I changed “the great winged beast” to “a great winged beast” to make it seem, to me anyway, more intimidating by being generalized. It becomes a more invisible monster. I kept your “made me a crooked old man”, instead of my “it made me seem like a crooked old man” because your arrangement of words just seemed better. I kept some of your other changes which I didn’t think I could do better, while others like “robbing me of my energy and virility” I changed to “feeding itself my energy and virility”. I wanted this beast to be just another beast of prey, another thing that needs to feed itself, that does so by nature, and not with malice or hostility. I wanted to make the bird just another part of natural life that one just has to learn to adapt to. I tried to hone my imagery of a large bird of prey, powerful yet invisible and indescribable. I like the image of its shadow, terrifying and unstoppable, and another allusion to “darkness”. I made it a carrion bird, as if I was the dead thing it was searching for. I rearranged some words to make the poem “flow” more in the mind as one is reading it. I added “its capricious whims my inevitable destiny” to the ending to make it seem more “sorrowful”. I would like to add that the experience of depression, for me anyway, did not necessarily have to be “triggered” by any event. It did seem like I would just slide into it for no reason at all sometimes, even when I should be least depressed. That is why I did not use any specific events for the comings and goings of “the great winged beast”. It came and fed when it was hungry it seemed. I think also for the benefit of the poem, this works out.

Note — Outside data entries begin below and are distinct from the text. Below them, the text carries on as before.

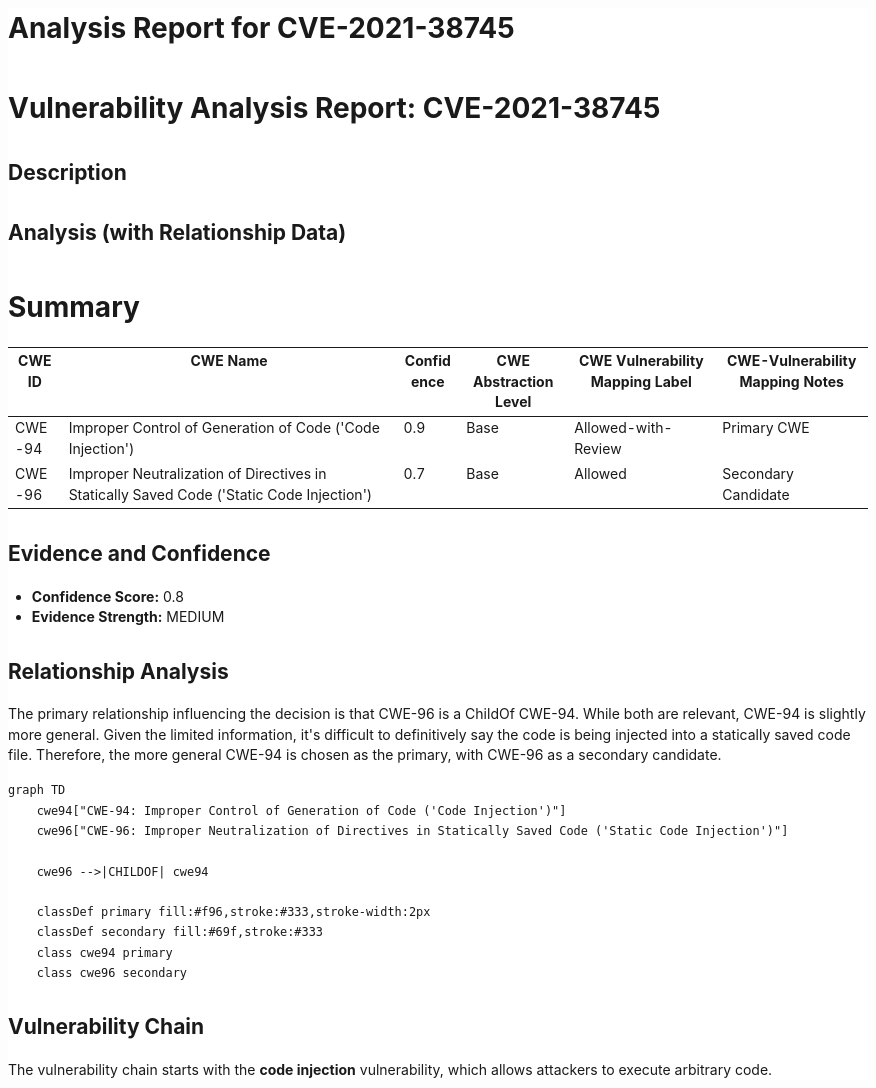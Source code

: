 # Analysis Report for CVE-2021-38745

# Vulnerability Analysis Report: CVE-2021-38745

## Description



## Analysis (with Relationship Data)

# Summary
| CWE ID | CWE Name | Confidence | CWE Abstraction Level | CWE Vulnerability Mapping Label | CWE-Vulnerability Mapping Notes |
|---|---|---|---|---|---|
| CWE-94 | Improper Control of Generation of Code ('Code Injection') | 0.9 | Base | Allowed-with-Review | Primary CWE |
| CWE-96 | Improper Neutralization of Directives in Statically Saved Code ('Static Code Injection') | 0.7 | Base | Allowed | Secondary Candidate |

## Evidence and Confidence

*   **Confidence Score:** 0.8
*   **Evidence Strength:** MEDIUM

## Relationship Analysis
The primary relationship influencing the decision is that CWE-96 is a ChildOf CWE-94. While both are relevant, CWE-94 is slightly more general. Given the limited information, it's difficult to definitively say the code is being injected into a statically saved code file. Therefore, the more general CWE-94 is chosen as the primary, with CWE-96 as a secondary candidate.

```mermaid
graph TD
    cwe94["CWE-94: Improper Control of Generation of Code ('Code Injection')"]
    cwe96["CWE-96: Improper Neutralization of Directives in Statically Saved Code ('Static Code Injection')"]
    
    cwe96 -->|CHILDOF| cwe94
    
    classDef primary fill:#f96,stroke:#333,stroke-width:2px
    classDef secondary fill:#69f,stroke:#333
    class cwe94 primary
    class cwe96 secondary
```

## Vulnerability Chain
The vulnerability chain starts with the **code injection** vulnerability, which allows attackers to execute arbitrary code.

The beast can and does come without warning, without reason, without any invitation by some external event, as does the circumstances of our lives.
The Great Winged Beast (original submission)
As far back in time as I can
Remember
This great winged beast
has been a part
of my existence
From time to time
it has visited me.
Suddenly appearing
To land
Upon my shoulders
Weighing me down
Perhaps that’s why
when people told me
throughout out my youth
“Don’t slouch”
I couldn’t obey them
Making me seem to others
A crooked, burdened old man
It would return
to sit upon my back
Holding me down,
Robbing me
of my energy and virility
When I needed to rise and be an
Active participant
in the goings on of life
The years pass, and it comes
to rest again
Beside me
Its talons ripping at my legs,
Tripping me
Causing me to stumble
On the already
Murky and obscure path
Of my life
The great winged beast
Used to come when
I was the most vulnerable
Snatching me away
To carry me
far away
From my chance
at bliss
To drop me into
An abysmal hole
Where I would spend
What seemed
Eternities
Crawling and scrabbling
My way back
up and out
The great winged beast
Would appear
At the worst of times
Ripping me out of
My blissful ignorance
To deposit me atop some
Desolate mountain
Where I would sacrifice
Epochs,
carefully and deliberately
Finding my way
down and home.
The next time
the great winged beast
Comes
I will finally
succumb
to its
Power
Over
Me.
I will not fight,
I will not struggle
To whatever hell
It places me
I will unresistingly remain
Alone and inconsolable
The Great Winged Beast (Your Corrections)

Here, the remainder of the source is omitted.